Федор Михайлович Достоевский

РОМАН В ДЕВЯТИ ПИСЬМАХ

I

(От Петра Иваныча к Ивану Петровичу)

Милостивый государь и драгоценнейший друг,

Иван Петрович!

Вот уже третий день, как я, можно сказать, гоняюсь за вами, драгоценнейший друг мой, имея переговорить о наинужнейшем деле, а нигде не встречаю вас. Жена моя вчера, в бытность нашу у Семена Алексеича, весьма кстати подшутила над вами, говоря, что вас с Татьяной Петровной вышла парочка непоседов. Трех месяцев нет, как женаты, а уже неглижируете домашними своими пенатами. Мы все много смеялись, - от полноты искреннего расположения нашего к вам, разумеется, - но, кроме шуток, бесценнейший мой, задали вы мне хлопот. Говорит мне Семен Алексеич, что не в клубе ли вы Соединенного общества на бале? Оставляю жену у супруги Семена Алексеича, сам же лечу в Соединенное общество. Смех и горе! представьте мое положение: я на бал - и один, без жены! Иван Андреич, встретившийся со мною в швейцарской, увидев меня одного, немедленно заключил (злодей!) о необыкновенной страсти моей к танцевальным собраниям и, подхватив меня под руку, хотел было уже насильно тащить в танцкласс, говоря, что в Соединенном обществе тесно ему, развернуться негде молодецкой душе и что от пачули с резедою у него голова разболелась. Не нахожу ни вас, ни Татьяны Петровны. Иван Андреич уверяет и божится, что вы непременно на "Горе от ума" в Александрынском театре.
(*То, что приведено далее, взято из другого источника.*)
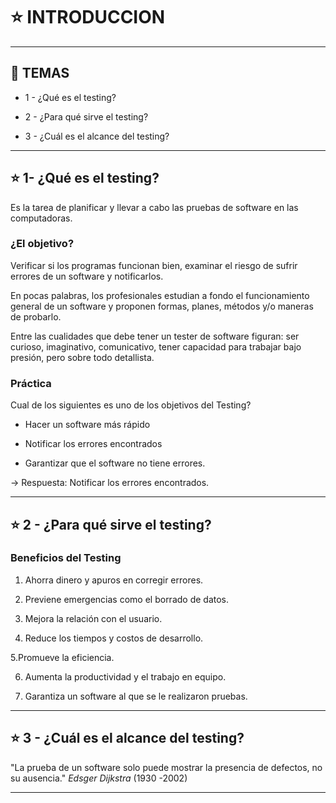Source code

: # :star: INTRODUCCION

---

## :book: TEMAS

- 1 - ¿Qué es el testing?

- 2 - ¿Para qué sirve el testing?

- 3 - ¿Cuál es el alcance del testing? 



---

## :star: 1- ¿Qué es el testing?

Es la tarea de planificar y llevar a cabo las pruebas de software en las computadoras. 

### ¿El objetivo? 

Verificar si los programas funcionan bien, examinar el riesgo de sufrir errores de un software y notificarlos.

En pocas palabras, los profesionales estudian a fondo el funcionamiento general de un software y proponen formas, planes, métodos y/o maneras de probarlo. 

Entre las cualidades que debe tener un tester de software figuran: ser curioso, imaginativo, comunicativo, tener capacidad para trabajar bajo presión, pero sobre todo detallista.

### Práctica

 Cual de los siguientes es uno de los objetivos del Testing?

- Hacer un software más rápido 

- Notificar los errores encontrados

- Garantizar que el software no tiene errores.

-> Respuesta: Notificar los errores encontrados.

---

## :star:  2 - ¿Para qué sirve el testing?

### Beneficios del Testing

1. Ahorra dinero y apuros en corregir errores.

2. Previene emergencias como el borrado de datos.

3. Mejora la relación con el usuario.


4. Reduce los tiempos y costos de desarrollo.


5.Promueve la eficiencia.

6. Aumenta la productividad y el trabajo en equipo.

7. Garantiza un software al que se le realizaron pruebas.

---

## :star: 3 - ¿Cuál es el alcance del testing? 

"La prueba de un software solo puede mostrar la presencia de defectos, no su ausencia."
*Edsger Dijkstra* (1930 -2002)

---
Лечу в Александрынский театр: нет и там. Сегодня утром думал вас найти у Чистоганова - не тут то было. Чистоганов шлет к Перепалкиным - то же самое. Одним словом, измучился совершенно; судите, как я хлопотал! Теперь пишу к вам (нечего делать!). Дело-то мое отнюдь не литературное (вы меня понимаете); лучше бы с глазу на глаз, крайне нужно объясниться с вами, и как можно скорее, и потому прошу ко мне сегодня на чай и на вечернюю беседу вместе с Татьяной Петровной. Моя Анна Михайловна будет крайне обрадована посещением вашим. Истинно, как говорится, по гроб одолжите.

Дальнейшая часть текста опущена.